参院選をこなした自民・公明の与党安定政権による国会運営の今後はいかに

 株式市場は日経平均株価が1000円を超す下げとなった「5.23ショック」を乗り越え、再び1万5000円を視界に捉えた。外国人が「日本の改革継続」と見れば、一段の資金流入も期待できる。参院選後の相場展開、市場参加者の思惑をどう考えればよいのか。

 また、野党はどう巻き返しに向けた一歩を踏み出していくべきか。市場関係者の声や、日経ビジネスオンラインが事前に実施したアンケートから探ってみた。

外国人投資家は100%、改革を望む

 「外国人投資家は100%、改革を望んでいる。だから、『ねじれ解消』はひとまずは相場にプラス」。欧米の年金基金や学校などの資金を運用する、いちごアセットマネジメントのスコット・キャロン社長はこう話す。

 日本人が想像している以上に、外国人は日本のことをよく知らない。いちごアセットは実力のある企業を丹念に探し出すタイプの運用会社だが、それでも「質問の9割は日本のマクロ経済について」(スコット社長)なのだという。その外国人投資家の目線で言えば、改革がなければ日本は沈んだままだ。だから、ずっと日本株を無視してきた。しかし、2012年末の安倍首相再登板の後は雰囲気が変わってきた。日銀が打ち出した2%の物価目標や量的・質的金融緩和は、少なくとも株式投資家にはマイナスではない。しかし、ねじれ国会がアベノミクスの推進力をそいできた。ねじれ解消は、間違いなくアベノミクスに勢いを与える。外国人はこう理解しているとスコット社長は言う。
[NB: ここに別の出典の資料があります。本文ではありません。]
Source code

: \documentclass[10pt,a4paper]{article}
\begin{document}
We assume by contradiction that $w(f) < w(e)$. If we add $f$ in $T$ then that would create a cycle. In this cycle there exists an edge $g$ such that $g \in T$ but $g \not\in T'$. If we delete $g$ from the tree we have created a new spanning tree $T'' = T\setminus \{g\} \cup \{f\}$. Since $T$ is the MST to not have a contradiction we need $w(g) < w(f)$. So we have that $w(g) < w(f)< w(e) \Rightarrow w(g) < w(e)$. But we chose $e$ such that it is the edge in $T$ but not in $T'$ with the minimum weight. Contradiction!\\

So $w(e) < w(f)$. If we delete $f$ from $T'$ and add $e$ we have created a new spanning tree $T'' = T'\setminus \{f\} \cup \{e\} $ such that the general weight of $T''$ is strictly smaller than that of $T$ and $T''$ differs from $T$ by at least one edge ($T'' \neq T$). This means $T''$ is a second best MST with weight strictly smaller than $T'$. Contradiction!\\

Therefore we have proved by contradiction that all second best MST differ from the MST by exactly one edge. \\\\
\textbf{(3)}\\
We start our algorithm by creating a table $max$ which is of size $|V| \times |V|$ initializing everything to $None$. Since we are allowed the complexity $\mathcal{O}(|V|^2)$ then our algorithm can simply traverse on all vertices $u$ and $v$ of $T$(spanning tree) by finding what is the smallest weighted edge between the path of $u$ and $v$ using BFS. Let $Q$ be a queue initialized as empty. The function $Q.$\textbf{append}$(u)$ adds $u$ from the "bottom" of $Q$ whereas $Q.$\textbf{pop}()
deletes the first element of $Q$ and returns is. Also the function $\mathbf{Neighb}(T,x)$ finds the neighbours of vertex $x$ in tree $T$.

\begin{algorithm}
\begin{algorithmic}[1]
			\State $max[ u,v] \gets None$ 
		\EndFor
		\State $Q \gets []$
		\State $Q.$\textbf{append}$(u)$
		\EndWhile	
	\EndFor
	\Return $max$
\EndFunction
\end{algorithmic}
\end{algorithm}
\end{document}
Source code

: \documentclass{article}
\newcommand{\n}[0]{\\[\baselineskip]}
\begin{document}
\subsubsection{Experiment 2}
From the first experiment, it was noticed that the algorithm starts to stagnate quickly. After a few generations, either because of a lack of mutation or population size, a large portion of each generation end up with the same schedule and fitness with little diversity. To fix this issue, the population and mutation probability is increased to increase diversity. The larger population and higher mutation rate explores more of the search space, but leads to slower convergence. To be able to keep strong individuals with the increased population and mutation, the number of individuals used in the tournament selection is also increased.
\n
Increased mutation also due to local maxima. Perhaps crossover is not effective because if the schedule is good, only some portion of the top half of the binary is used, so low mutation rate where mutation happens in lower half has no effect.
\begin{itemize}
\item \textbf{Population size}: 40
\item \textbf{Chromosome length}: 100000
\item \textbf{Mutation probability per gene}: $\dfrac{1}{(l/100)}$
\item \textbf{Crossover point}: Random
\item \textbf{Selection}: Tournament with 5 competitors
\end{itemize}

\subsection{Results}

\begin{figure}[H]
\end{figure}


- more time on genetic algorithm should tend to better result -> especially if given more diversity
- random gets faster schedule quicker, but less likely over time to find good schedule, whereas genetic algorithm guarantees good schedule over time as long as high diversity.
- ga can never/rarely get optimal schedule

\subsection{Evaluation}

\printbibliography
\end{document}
 今もアベノミクスに半信半疑な投資家は少なくない。恐れているのは「ブラック・スワン」。経済学者、ニコラス・タレブ氏の著書のタイトルだが、意味するところは「予測できず、起きる確率は低いが、ひとたび発生すると大きな災厄をもたらす出来事」だ。日本にとっては、とめどない円安や悪いインフレ、財政破綻を指すと考えていい。

 日本に「ブラック・スワン」が訪れないようにするためにも、消費税率の引き上げや社会保障の見直し、TPP(環太平洋経済連携協定)に象徴される競争促進策は不可欠というのが外国人投資家のロジックなのだろう。日本株は株価収益率(PER)が17倍で、米国株などとの比較ではそれほど割安感がある訳ではない。それでも、改革が進めば「ブラック・スワン」の恐れが減り、リスク・プレミアム(リスクに応じて金融商品に求められる追加のリターン)が圧縮できる。そうなれば株高の第2幕が開ける。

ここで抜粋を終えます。